## Required work
A faithful copy of each entry below is expected, with the images removed.
Data under study section start
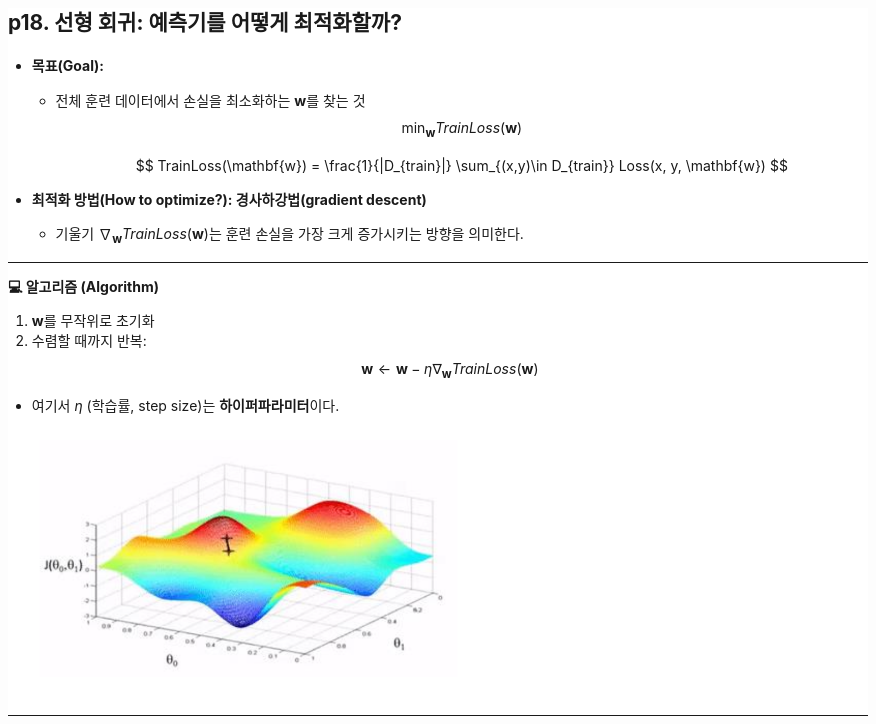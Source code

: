 
## p18. 선형 회귀: 예측기를 어떻게 최적화할까?  

- **목표(Goal):**  
  - 전체 훈련 데이터에서 손실을 최소화하는 $\mathbf{w}$를 찾는 것  
    $$
    \min_{\mathbf{w}} TrainLoss(\mathbf{w})
    $$  

    $$
    TrainLoss(\mathbf{w}) = \frac{1}{|D_{train}|} \sum_{(x,y)\in D_{train}} Loss(x, y, \mathbf{w})
    $$  

- **최적화 방법(How to optimize?): 경사하강법(gradient descent)**  
  - 기울기 $\nabla_{\mathbf{w}} TrainLoss(\mathbf{w})$는 훈련 손실을 가장 크게 증가시키는 방향을 의미한다.  

---

**💻 알고리즘 (Algorithm)**
1. $\mathbf{w}$를 무작위로 초기화  
2. 수렴할 때까지 반복:  
   $$
   \mathbf{w} \leftarrow \mathbf{w} - \eta \nabla_{\mathbf{w}} TrainLoss(\mathbf{w})
   $$  

- 여기서 $\eta$ (학습률, step size)는 **하이퍼파라미터**이다.  

<img src="/assets/img/textmining/2/image_16.png" alt="image" width="480px">

---
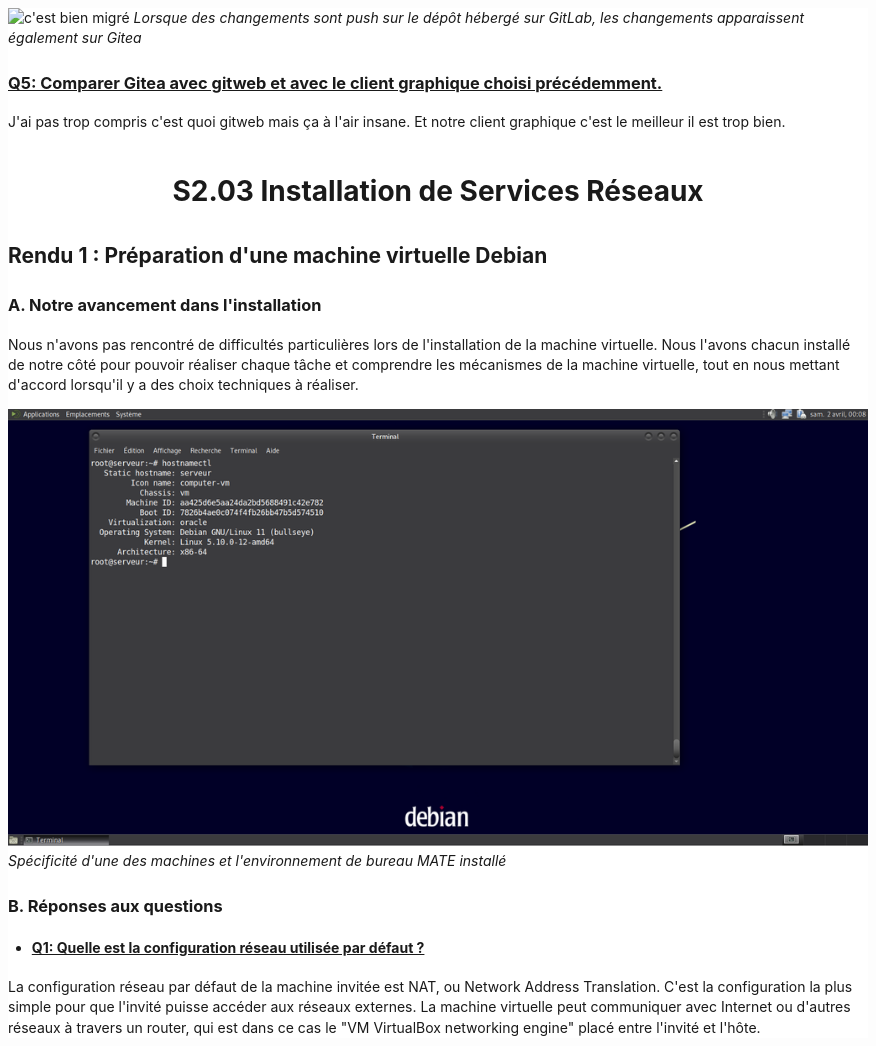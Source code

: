 ![c'est bien migré]()
*Lorsque des changements sont push sur le dépôt hébergé sur GitLab, les changements apparaissent également sur Gitea*

### <u>Q5: Comparer Gitea avec gitweb et avec le client graphique choisi précédemment.</u>

J'ai pas trop compris c'est quoi gitweb mais ça à l'air insane. Et notre client graphique c'est le meilleur il est trop bien.
<h1 style="text-align: center;">S2.03 Installation de Services Réseaux</h1>

## Rendu 1 : Préparation d'une machine virtuelle Debian

### A. Notre avancement dans l'installation

Nous n'avons pas rencontré de difficultés particulières lors de l'installation de la machine virtuelle. Nous l'avons chacun installé de notre côté pour pouvoir réaliser chaque tâche et comprendre les mécanismes de la machine virtuelle, tout en nous mettant d'accord lorsqu'il y a des choix techniques à réaliser.


![Spécificité d'une machine](./Rendu1-res/specifications.png)
*Spécificité d'une des machines et l'environnement de bureau MATE installé*

### B. Réponses aux questions

- #### <u>Q1: Quelle est la configuration réseau utilisée par défaut ?</u>

La configuration réseau par défaut de la machine invitée est NAT, ou Network Address Translation. C'est la configuration la plus simple pour que l'invité puisse accéder aux réseaux externes. La machine virtuelle peut communiquer avec Internet ou d'autres réseaux à travers un router, qui est dans ce cas le "VM VirtualBox networking engine" placé entre l'invité et l'hôte.  
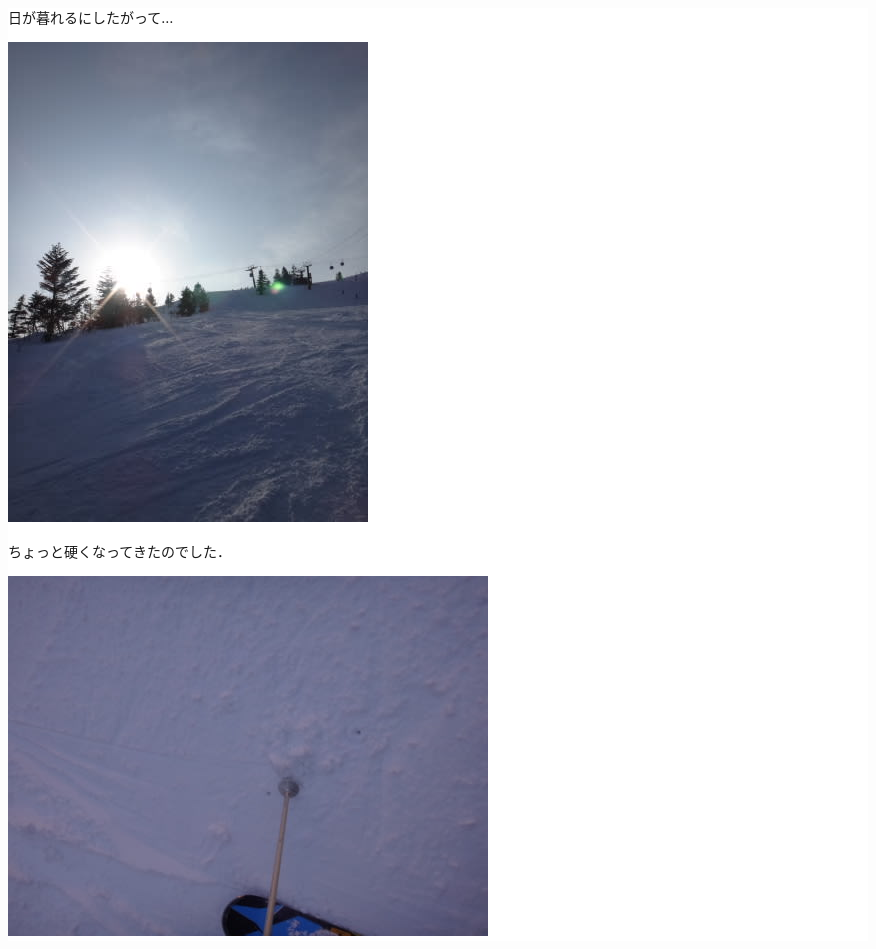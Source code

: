 


日が暮れるにしたがって…




![b7914be5217debf36f6076a1495c7bb1.jpg](images/b7914be5217debf36f6076a1495c7bb1.jpg)




ちょっと硬くなってきたのでした．




![651f2095e36407007632c18c9e920175.jpg](images/651f2095e36407007632c18c9e920175.jpg)

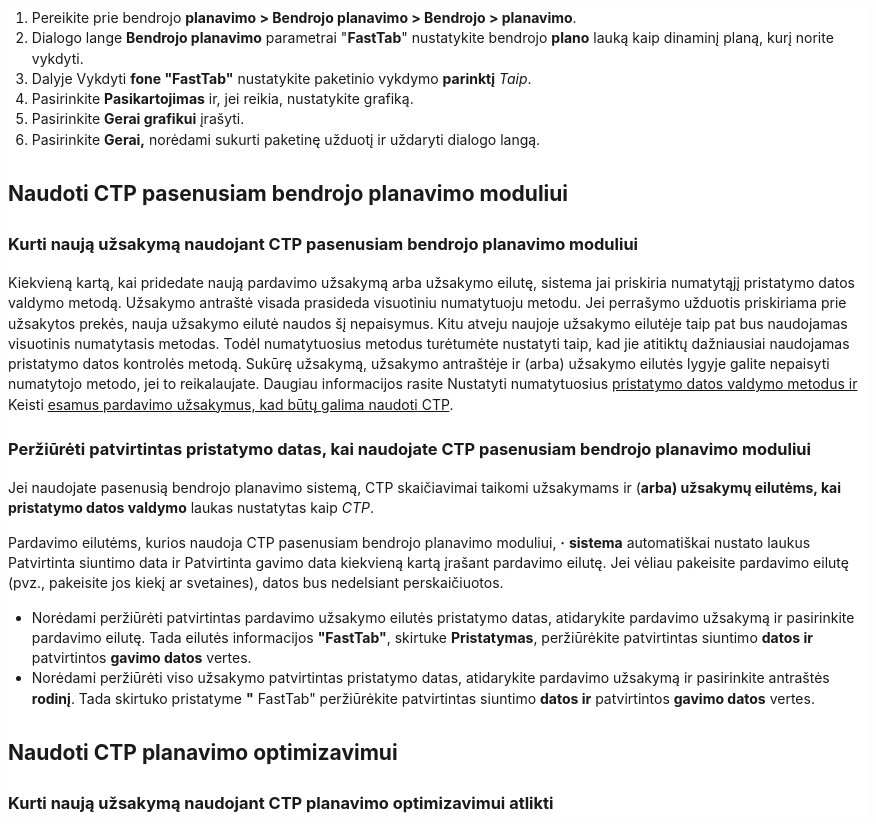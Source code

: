 1. Pereikite prie bendrojo **planavimo \> Bendrojo planavimo \> Bendrojo \> planavimo**.
1. Dialogo lange **Bendrojo planavimo** parametrai "**FastTab**" nustatykite bendrojo **plano** lauką kaip dinaminį planą, kurį norite vykdyti.
1. Dalyje Vykdyti **fone "FastTab"** nustatykite paketinio vykdymo **parinktį** *Taip*.
1. Pasirinkite **Pasikartojimas** ir, jei reikia, nustatykite grafiką.
1. Pasirinkite **Gerai grafikui** įrašyti.
1. Pasirinkite **Gerai,** norėdami sukurti paketinę užduotį ir uždaryti dialogo langą.

## <a name="use-ctp-for-the-deprecated-master-planning-engine"></a>Naudoti CTP pasenusiam bendrojo planavimo moduliui

### <a name="create-a-new-order-by-using-ctp-for-the-deprecated-master-planning-engine"></a>Kurti naują užsakymą naudojant CTP pasenusiam bendrojo planavimo moduliui

Kiekvieną kartą, kai pridedate naują pardavimo užsakymą arba užsakymo eilutę, sistema jai priskiria numatytąjį pristatymo datos valdymo metodą. Užsakymo antraštė visada prasideda visuotiniu numatytuoju metodu. Jei perrašymo užduotis priskiriama prie užsakytos prekės, nauja užsakymo eilutė naudos šį nepaisymus. Kitu atveju naujoje užsakymo eilutėje taip pat bus naudojamas visuotinis numatytasis metodas. Todėl numatytuosius metodus turėtumėte nustatyti taip, kad jie atitiktų dažniausiai naudojamas pristatymo datos kontrolės metodą. Sukūrę užsakymą, užsakymo antraštėje ir (arba) užsakymo eilutės lygyje galite nepaisyti numatytojo metodo, jei to reikalaujate. Daugiau informacijos rasite Nustatyti numatytuosius [pristatymo datos valdymo metodus ir](#default-methods) Keisti [esamus pardavimo užsakymus, kad būtų galima naudoti CTP](#change-orders).

### <a name="view-confirmed-delivery-dates-when-you-use-ctp-for-the-deprecated-master-planning-engine"></a>Peržiūrėti patvirtintas pristatymo datas, kai naudojate CTP pasenusiam bendrojo planavimo moduliui

Jei naudojate pasenusią bendrojo planavimo sistemą, CTP skaičiavimai taikomi užsakymams ir (**arba) užsakymų eilutėms, kai pristatymo datos valdymo** laukas nustatytas kaip *CTP*.

Pardavimo eilutėms, kurios naudoja CTP pasenusiam bendrojo planavimo moduliui, **·** **sistema** automatiškai nustato laukus Patvirtinta siuntimo data ir Patvirtinta gavimo data kiekvieną kartą įrašant pardavimo eilutę. Jei vėliau pakeisite pardavimo eilutę (pvz., pakeisite jos kiekį ar svetaines), datos bus nedelsiant perskaičiuotos.

- Norėdami peržiūrėti patvirtintas pardavimo užsakymo eilutės pristatymo datas, atidarykite pardavimo užsakymą ir pasirinkite pardavimo eilutę. Tada eilutės informacijos **"FastTab"**, skirtuke **Pristatymas**, peržiūrėkite patvirtintas siuntimo **datos ir** patvirtintos **gavimo datos** vertes.
- Norėdami peržiūrėti viso užsakymo patvirtintas pristatymo datas, atidarykite pardavimo užsakymą ir pasirinkite antraštės **rodinį**. Tada skirtuko pristatyme **"** FastTab" peržiūrėkite patvirtintas siuntimo **datos ir** patvirtintos **gavimo datos** vertes.

## <a name="use-ctp-for-planning-optimization"></a>Naudoti CTP planavimo optimizavimui

### <a name="create-a-new-order-by-using-ctp-for-planning-optimization"></a>Kurti naują užsakymą naudojant CTP planavimo optimizavimui atlikti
Data under study section end
## Task answer
Source code

: 
## p18. 선형 회귀: 예측기를 어떻게 최적화할까?  

- **목표(Goal):**  
  - 전체 훈련 데이터에서 손실을 최소화하는 $\mathbf{w}$를 찾는 것  
    $$
    \min_{\mathbf{w}} TrainLoss(\mathbf{w})
    $$  

    $$
    TrainLoss(\mathbf{w}) = \frac{1}{|D_{train}|} \sum_{(x,y)\in D_{train}} Loss(x, y, \mathbf{w})
    $$  

- **최적화 방법(How to optimize?): 경사하강법(gradient descent)**  
  - 기울기 $\nabla_{\mathbf{w}} TrainLoss(\mathbf{w})$는 훈련 손실을 가장 크게 증가시키는 방향을 의미한다.  

---

**💻 알고리즘 (Algorithm)**
1. $\mathbf{w}$를 무작위로 초기화  
2. 수렴할 때까지 반복:  
   $$
   \mathbf{w} \leftarrow \mathbf{w} - \eta \nabla_{\mathbf{w}} TrainLoss(\mathbf{w})
   $$  

- 여기서 $\eta$ (학습률, step size)는 **하이퍼파라미터**이다.  

<img src="/assets/img/textmining/2/image_16.png" alt="image" width="480px">

---
Source code

: ![c'est bien migré]()
*Lorsque des changements sont push sur le dépôt hébergé sur GitLab, les changements apparaissent également sur Gitea*

### <u>Q5: Comparer Gitea avec gitweb et avec le client graphique choisi précédemment.</u>

J'ai pas trop compris c'est quoi gitweb mais ça à l'air insane. Et notre client graphique c'est le meilleur il est trop bien.
<h1 style="text-align: center;">S2.03 Installation de Services Réseaux</h1>

## Rendu 1 : Préparation d'une machine virtuelle Debian

### A. Notre avancement dans l'installation

Nous n'avons pas rencontré de difficultés particulières lors de l'installation de la machine virtuelle. Nous l'avons chacun installé de notre côté pour pouvoir réaliser chaque tâche et comprendre les mécanismes de la machine virtuelle, tout en nous mettant d'accord lorsqu'il y a des choix techniques à réaliser.


![Spécificité d'une machine](./Rendu1-res/specifications.png)
*Spécificité d'une des machines et l'environnement de bureau MATE installé*

### B. Réponses aux questions

- #### <u>Q1: Quelle est la configuration réseau utilisée par défaut ?</u>

La configuration réseau par défaut de la machine invitée est NAT, ou Network Address Translation. C'est la configuration la plus simple pour que l'invité puisse accéder aux réseaux externes. La machine virtuelle peut communiquer avec Internet ou d'autres réseaux à travers un router, qui est dans ce cas le "VM VirtualBox networking engine" placé entre l'invité et l'hôte.  
Source code

: 


日が暮れるにしたがって…




![b7914be5217debf36f6076a1495c7bb1.jpg](images/b7914be5217debf36f6076a1495c7bb1.jpg)




ちょっと硬くなってきたのでした．




![651f2095e36407007632c18c9e920175.jpg](images/651f2095e36407007632c18c9e920175.jpg)

Source code

: 1. Pereikite prie bendrojo **planavimo \> Bendrojo planavimo \> Bendrojo \> planavimo**.
1. Dialogo lange **Bendrojo planavimo** parametrai "**FastTab**" nustatykite bendrojo **plano** lauką kaip dinaminį planą, kurį norite vykdyti.
1. Dalyje Vykdyti **fone "FastTab"** nustatykite paketinio vykdymo **parinktį** *Taip*.
1. Pasirinkite **Pasikartojimas** ir, jei reikia, nustatykite grafiką.
1. Pasirinkite **Gerai grafikui** įrašyti.
1. Pasirinkite **Gerai,** norėdami sukurti paketinę užduotį ir uždaryti dialogo langą.

## <a name="use-ctp-for-the-deprecated-master-planning-engine"></a>Naudoti CTP pasenusiam bendrojo planavimo moduliui

### <a name="create-a-new-order-by-using-ctp-for-the-deprecated-master-planning-engine"></a>Kurti naują užsakymą naudojant CTP pasenusiam bendrojo planavimo moduliui

Kiekvieną kartą, kai pridedate naują pardavimo užsakymą arba užsakymo eilutę, sistema jai priskiria numatytąjį pristatymo datos valdymo metodą. Užsakymo antraštė visada prasideda visuotiniu numatytuoju metodu. Jei perrašymo užduotis priskiriama prie užsakytos prekės, nauja užsakymo eilutė naudos šį nepaisymus. Kitu atveju naujoje užsakymo eilutėje taip pat bus naudojamas visuotinis numatytasis metodas. Todėl numatytuosius metodus turėtumėte nustatyti taip, kad jie atitiktų dažniausiai naudojamas pristatymo datos kontrolės metodą. Sukūrę užsakymą, užsakymo antraštėje ir (arba) užsakymo eilutės lygyje galite nepaisyti numatytojo metodo, jei to reikalaujate. Daugiau informacijos rasite Nustatyti numatytuosius [pristatymo datos valdymo metodus ir](#default-methods) Keisti [esamus pardavimo užsakymus, kad būtų galima naudoti CTP](#change-orders).

### <a name="view-confirmed-delivery-dates-when-you-use-ctp-for-the-deprecated-master-planning-engine"></a>Peržiūrėti patvirtintas pristatymo datas, kai naudojate CTP pasenusiam bendrojo planavimo moduliui

Jei naudojate pasenusią bendrojo planavimo sistemą, CTP skaičiavimai taikomi užsakymams ir (**arba) užsakymų eilutėms, kai pristatymo datos valdymo** laukas nustatytas kaip *CTP*.

Pardavimo eilutėms, kurios naudoja CTP pasenusiam bendrojo planavimo moduliui, **·** **sistema** automatiškai nustato laukus Patvirtinta siuntimo data ir Patvirtinta gavimo data kiekvieną kartą įrašant pardavimo eilutę. Jei vėliau pakeisite pardavimo eilutę (pvz., pakeisite jos kiekį ar svetaines), datos bus nedelsiant perskaičiuotos.

- Norėdami peržiūrėti patvirtintas pardavimo užsakymo eilutės pristatymo datas, atidarykite pardavimo užsakymą ir pasirinkite pardavimo eilutę. Tada eilutės informacijos **"FastTab"**, skirtuke **Pristatymas**, peržiūrėkite patvirtintas siuntimo **datos ir** patvirtintos **gavimo datos** vertes.
- Norėdami peržiūrėti viso užsakymo patvirtintas pristatymo datas, atidarykite pardavimo užsakymą ir pasirinkite antraštės **rodinį**. Tada skirtuko pristatyme **"** FastTab" peržiūrėkite patvirtintas siuntimo **datos ir** patvirtintos **gavimo datos** vertes.

## <a name="use-ctp-for-planning-optimization"></a>Naudoti CTP planavimo optimizavimui

### <a name="create-a-new-order-by-using-ctp-for-planning-optimization"></a>Kurti naują užsakymą naudojant CTP planavimo optimizavimui atlikti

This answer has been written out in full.